No ha dejado de sorprenderme la manifestación de una de las protagonistas principales, Nancy Rusek, en la presentación a la prensa de La fin des terres, al afirmar que es este un espectáculo para todas las edades, para ser visto en familia. Si es cierto que visualmente hay factores que pueden hacer muchas de las escenas muy atractivas para los niños (las imágenes más oníricas, más serenas y bellas, más coloristas), hay en cambio escenas que no me parecen recomendables en absoluto: por un lado, aquellas que apelan a las decepciones y anhelos más profundos del Hombre, que es preciso haber experimentado para comprenderlos; por otro lado, aquellas otras que inciden en los aspectos más perversos o crueles de las relaciones hombre-mujer (el pasaje del insecto es angustioso e incluso roza lo repulsivo, y el de los dos grandes muñecos, a pesar de su evidente ironía, resulta también muy duro).

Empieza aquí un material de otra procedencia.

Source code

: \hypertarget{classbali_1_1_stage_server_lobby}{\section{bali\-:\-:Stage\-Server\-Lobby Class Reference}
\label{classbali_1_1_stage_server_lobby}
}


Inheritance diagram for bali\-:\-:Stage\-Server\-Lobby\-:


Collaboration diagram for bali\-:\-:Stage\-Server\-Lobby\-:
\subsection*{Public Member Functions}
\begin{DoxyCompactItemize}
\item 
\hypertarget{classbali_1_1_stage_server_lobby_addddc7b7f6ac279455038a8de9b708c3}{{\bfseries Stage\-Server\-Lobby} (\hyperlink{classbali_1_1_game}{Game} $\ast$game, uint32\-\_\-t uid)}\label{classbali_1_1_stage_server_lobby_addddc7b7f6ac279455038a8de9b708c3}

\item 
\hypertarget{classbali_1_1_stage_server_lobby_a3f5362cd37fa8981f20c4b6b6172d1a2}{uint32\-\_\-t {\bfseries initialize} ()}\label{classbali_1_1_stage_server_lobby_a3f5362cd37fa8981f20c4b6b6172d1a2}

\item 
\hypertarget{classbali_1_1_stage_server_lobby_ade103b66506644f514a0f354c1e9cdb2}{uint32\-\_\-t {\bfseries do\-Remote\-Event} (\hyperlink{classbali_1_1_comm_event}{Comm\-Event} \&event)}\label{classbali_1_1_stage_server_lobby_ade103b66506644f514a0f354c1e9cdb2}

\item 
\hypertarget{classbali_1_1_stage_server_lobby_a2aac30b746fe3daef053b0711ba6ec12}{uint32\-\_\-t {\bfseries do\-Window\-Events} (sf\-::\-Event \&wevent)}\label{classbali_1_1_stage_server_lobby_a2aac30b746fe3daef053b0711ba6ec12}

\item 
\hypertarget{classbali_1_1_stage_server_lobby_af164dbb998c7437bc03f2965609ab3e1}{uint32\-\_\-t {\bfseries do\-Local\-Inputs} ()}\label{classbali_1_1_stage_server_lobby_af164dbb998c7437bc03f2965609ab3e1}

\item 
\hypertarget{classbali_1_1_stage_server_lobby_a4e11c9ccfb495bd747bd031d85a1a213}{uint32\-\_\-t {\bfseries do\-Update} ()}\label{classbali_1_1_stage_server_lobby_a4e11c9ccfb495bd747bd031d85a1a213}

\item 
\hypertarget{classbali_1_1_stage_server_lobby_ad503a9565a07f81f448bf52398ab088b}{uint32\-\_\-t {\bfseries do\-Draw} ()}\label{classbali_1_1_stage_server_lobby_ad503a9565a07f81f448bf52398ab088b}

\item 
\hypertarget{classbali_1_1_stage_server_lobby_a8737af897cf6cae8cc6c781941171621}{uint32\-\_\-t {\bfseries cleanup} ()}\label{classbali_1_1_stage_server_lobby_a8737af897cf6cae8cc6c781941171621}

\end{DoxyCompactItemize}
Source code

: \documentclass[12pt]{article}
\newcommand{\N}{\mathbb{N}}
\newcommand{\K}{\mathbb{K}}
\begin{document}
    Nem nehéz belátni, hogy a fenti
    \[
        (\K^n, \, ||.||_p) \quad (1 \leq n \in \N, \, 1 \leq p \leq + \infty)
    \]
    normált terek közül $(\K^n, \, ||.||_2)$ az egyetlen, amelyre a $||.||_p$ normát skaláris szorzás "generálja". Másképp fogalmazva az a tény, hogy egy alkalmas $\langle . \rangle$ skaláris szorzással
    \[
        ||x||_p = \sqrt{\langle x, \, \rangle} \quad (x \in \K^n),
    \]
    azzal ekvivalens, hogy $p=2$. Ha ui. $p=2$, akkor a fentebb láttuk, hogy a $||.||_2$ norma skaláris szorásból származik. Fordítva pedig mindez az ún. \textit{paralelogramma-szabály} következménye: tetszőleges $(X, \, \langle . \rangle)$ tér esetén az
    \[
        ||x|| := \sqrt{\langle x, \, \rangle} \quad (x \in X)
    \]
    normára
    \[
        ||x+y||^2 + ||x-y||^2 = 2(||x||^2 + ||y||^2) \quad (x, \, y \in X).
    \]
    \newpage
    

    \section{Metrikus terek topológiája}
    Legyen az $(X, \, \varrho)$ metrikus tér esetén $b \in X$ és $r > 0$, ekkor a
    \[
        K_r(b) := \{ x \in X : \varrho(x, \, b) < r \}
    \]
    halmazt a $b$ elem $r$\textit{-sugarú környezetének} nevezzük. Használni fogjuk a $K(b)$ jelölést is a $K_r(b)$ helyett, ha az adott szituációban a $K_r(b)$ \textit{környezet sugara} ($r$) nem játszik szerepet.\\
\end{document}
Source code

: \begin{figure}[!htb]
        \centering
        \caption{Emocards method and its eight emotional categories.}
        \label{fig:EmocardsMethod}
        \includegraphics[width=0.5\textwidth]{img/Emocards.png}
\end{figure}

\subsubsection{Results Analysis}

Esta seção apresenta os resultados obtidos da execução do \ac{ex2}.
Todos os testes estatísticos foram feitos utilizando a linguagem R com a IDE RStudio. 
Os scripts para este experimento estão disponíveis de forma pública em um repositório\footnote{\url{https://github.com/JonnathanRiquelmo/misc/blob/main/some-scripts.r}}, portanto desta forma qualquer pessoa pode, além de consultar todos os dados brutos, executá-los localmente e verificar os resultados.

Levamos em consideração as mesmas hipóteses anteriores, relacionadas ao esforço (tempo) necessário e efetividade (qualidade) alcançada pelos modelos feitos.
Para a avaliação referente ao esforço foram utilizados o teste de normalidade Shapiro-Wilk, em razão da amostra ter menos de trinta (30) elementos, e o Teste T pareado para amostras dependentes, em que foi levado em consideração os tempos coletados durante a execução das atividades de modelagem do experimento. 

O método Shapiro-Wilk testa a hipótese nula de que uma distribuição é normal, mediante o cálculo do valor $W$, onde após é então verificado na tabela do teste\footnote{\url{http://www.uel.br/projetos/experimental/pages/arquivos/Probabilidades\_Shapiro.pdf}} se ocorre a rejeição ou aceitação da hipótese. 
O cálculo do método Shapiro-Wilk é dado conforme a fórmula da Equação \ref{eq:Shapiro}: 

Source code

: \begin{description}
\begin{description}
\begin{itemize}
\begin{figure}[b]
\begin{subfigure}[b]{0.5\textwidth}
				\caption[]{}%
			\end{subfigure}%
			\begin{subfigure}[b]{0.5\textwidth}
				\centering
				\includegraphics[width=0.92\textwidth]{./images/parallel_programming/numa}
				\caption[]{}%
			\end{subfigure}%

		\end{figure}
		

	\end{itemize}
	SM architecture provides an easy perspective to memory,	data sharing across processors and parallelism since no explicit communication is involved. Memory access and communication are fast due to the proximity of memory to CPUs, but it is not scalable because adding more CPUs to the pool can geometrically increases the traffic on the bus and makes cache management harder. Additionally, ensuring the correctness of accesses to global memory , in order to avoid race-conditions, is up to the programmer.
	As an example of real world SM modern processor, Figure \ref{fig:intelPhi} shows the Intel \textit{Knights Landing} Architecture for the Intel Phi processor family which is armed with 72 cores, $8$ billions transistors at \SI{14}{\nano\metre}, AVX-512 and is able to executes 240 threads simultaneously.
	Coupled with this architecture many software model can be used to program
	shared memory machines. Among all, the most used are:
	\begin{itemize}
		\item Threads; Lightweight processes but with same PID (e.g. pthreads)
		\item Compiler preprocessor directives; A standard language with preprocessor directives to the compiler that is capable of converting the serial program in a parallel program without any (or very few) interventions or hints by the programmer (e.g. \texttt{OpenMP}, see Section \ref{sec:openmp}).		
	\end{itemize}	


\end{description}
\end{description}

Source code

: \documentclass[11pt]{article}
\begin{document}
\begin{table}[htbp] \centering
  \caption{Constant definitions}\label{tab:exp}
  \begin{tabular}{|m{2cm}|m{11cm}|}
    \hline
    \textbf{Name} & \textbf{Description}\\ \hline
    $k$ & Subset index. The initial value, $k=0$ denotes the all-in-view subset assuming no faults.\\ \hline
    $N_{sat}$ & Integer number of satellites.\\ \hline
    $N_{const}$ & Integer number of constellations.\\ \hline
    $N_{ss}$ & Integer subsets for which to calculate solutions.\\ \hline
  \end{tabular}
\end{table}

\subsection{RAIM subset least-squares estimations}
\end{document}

Espectáculo a caballo entre el teatro, el ilusionismo, la danza, el mimo y casi el circo (pienso en agrupaciones muy sui generis como el Cirque du Soleil, con que la compañía de Philippe Genty guarda un sutil parentesco), La fin des terres que ha podido contemplarse en el Palacio de Festivales en este viernes y sábado pasados ha constituido una innegable oportunidad para el gozo estético y a la vez para la reflexión sobre cuanto deseamos, quiénes somos y cómo nos relacionamos. Cuando, en el cuadro final, la protagonista del complicado viaje escénico se pierde con su maleta entre un mar de nubes –versión femenina de aquel caballero ensoñado de C.D. Friedrich– nos queda la sensación de haber asistido a una hermosa y dura búsqueda, una búsqueda como este mismo mes de abril; ya Eliot nos enseñó que abril era, antes que nada, cruel y bello.